## Data to process
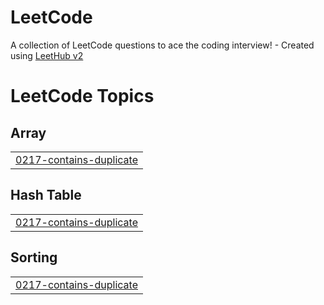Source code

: # LeetCode
A collection of LeetCode questions to ace the coding interview! - Created using [LeetHub v2](https://github.com/arunbhardwaj/LeetHub-2.0)

<!---LeetCode Topics Start-->
# LeetCode Topics
## Array
|  |
| ------- |
| [0217-contains-duplicate](https://github.com/ArturHeBraga/LeetCode/tree/master/0217-contains-duplicate) |
## Hash Table
|  |
| ------- |
| [0217-contains-duplicate](https://github.com/ArturHeBraga/LeetCode/tree/master/0217-contains-duplicate) |
## Sorting
|  |
| ------- |
| [0217-contains-duplicate](https://github.com/ArturHeBraga/LeetCode/tree/master/0217-contains-duplicate) |
<!---LeetCode Topics End-->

## To do
Exclude every picture and restate the listing word for word.

## Answer
Source code

: # LeetCode
A collection of LeetCode questions to ace the coding interview! - Created using [LeetHub v2](https://github.com/arunbhardwaj/LeetHub-2.0)

<!---LeetCode Topics Start-->
# LeetCode Topics
## Array
|  |
| ------- |
| [0217-contains-duplicate](https://github.com/ArturHeBraga/LeetCode/tree/master/0217-contains-duplicate) |
## Hash Table
|  |
| ------- |
| [0217-contains-duplicate](https://github.com/ArturHeBraga/LeetCode/tree/master/0217-contains-duplicate) |
## Sorting
|  |
| ------- |
| [0217-contains-duplicate](https://github.com/ArturHeBraga/LeetCode/tree/master/0217-contains-duplicate) |
<!---LeetCode Topics End-->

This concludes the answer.